▸ **TASK OBJECTIVE**
In the data, find each line where the word "static" appears and list that line.

▸ **DATA TO PROCESS**
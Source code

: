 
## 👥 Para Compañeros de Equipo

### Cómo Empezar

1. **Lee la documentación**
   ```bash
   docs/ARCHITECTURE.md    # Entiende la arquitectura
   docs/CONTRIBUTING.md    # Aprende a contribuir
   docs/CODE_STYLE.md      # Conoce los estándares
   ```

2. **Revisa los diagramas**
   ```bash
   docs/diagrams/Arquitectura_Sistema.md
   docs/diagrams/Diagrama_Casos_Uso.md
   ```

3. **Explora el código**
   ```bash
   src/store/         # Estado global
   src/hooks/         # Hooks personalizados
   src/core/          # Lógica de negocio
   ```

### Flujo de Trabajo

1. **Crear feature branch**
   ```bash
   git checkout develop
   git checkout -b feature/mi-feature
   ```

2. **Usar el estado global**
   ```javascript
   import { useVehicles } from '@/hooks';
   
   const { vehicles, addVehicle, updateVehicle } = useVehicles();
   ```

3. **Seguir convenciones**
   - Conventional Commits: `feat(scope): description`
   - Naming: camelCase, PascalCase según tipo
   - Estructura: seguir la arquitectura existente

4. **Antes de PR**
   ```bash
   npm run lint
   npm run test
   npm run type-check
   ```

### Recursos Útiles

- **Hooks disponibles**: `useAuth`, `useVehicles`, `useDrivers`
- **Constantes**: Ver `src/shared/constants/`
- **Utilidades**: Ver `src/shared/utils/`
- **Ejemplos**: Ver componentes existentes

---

--

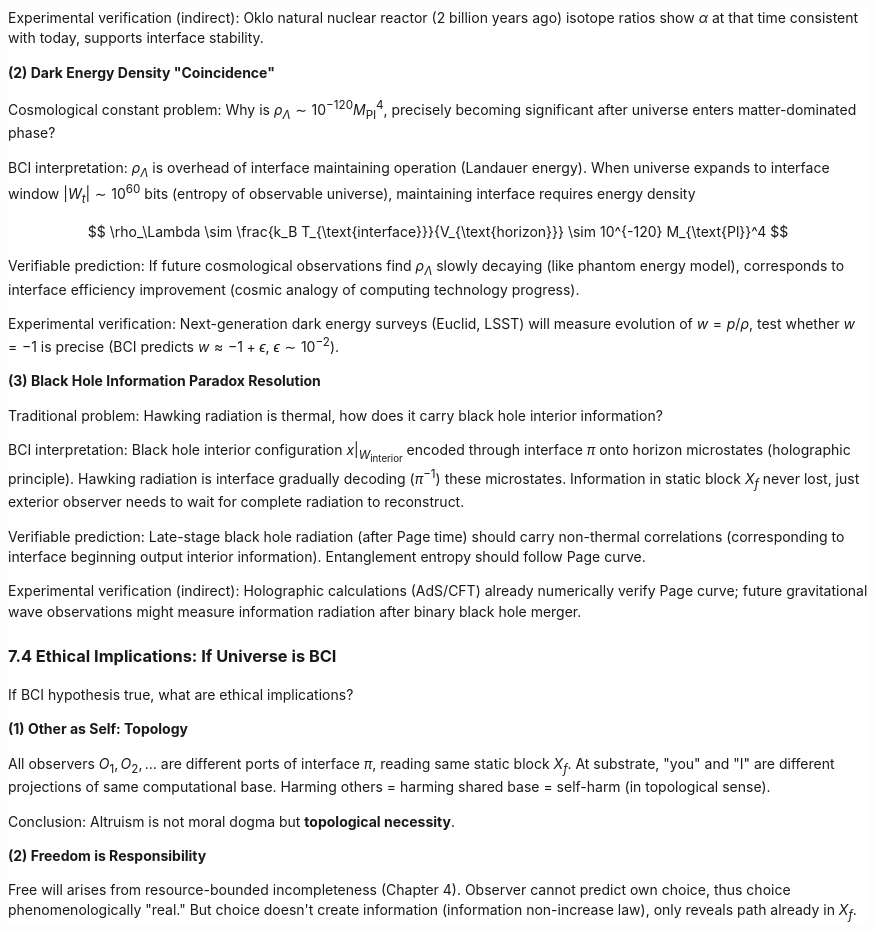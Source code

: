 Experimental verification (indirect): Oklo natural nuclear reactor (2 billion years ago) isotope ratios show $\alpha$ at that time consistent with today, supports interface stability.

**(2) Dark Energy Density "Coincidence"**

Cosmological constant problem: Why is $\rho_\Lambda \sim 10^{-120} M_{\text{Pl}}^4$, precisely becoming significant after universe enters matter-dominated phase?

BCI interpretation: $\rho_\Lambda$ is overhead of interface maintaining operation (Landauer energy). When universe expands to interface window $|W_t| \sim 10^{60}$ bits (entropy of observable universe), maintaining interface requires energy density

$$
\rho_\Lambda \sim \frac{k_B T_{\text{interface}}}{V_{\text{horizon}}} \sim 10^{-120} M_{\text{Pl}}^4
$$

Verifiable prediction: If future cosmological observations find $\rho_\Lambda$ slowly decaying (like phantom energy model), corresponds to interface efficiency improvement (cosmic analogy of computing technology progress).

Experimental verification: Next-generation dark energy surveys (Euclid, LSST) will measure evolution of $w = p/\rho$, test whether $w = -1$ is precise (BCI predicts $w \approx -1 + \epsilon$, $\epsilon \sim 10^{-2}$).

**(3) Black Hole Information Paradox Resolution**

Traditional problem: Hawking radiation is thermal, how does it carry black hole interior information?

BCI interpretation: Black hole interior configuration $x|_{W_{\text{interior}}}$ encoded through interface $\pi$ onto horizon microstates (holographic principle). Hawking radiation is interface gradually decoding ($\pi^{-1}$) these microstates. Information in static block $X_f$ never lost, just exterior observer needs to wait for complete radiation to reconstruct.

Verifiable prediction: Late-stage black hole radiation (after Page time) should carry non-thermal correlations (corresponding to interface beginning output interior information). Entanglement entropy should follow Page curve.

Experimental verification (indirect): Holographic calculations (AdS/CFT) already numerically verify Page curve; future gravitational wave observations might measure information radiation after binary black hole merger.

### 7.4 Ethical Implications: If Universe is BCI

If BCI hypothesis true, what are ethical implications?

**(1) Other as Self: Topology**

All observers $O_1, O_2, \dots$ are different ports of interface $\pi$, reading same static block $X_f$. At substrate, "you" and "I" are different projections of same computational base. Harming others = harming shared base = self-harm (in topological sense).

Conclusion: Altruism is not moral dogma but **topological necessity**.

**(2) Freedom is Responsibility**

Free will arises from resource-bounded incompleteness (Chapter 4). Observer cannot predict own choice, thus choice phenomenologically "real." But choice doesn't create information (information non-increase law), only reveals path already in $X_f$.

▸ **SOLUTION TO THIS EXERCISE**
BCI interpretation: Black hole interior configuration $x|_{W_{\text{interior}}}$ encoded through interface $\pi$ onto horizon microstates (holographic principle). Hawking radiation is interface gradually decoding ($\pi^{-1}$) these microstates. Information in static block $X_f$ never lost, just exterior observer needs to wait for complete radiation to reconstruct.
All observers $O_1, O_2, \dots$ are different ports of interface $\pi$, reading same static block $X_f$. At substrate, "you" and "I" are different projections of same computational base. Harming others = harming shared base = self-harm (in topological sense).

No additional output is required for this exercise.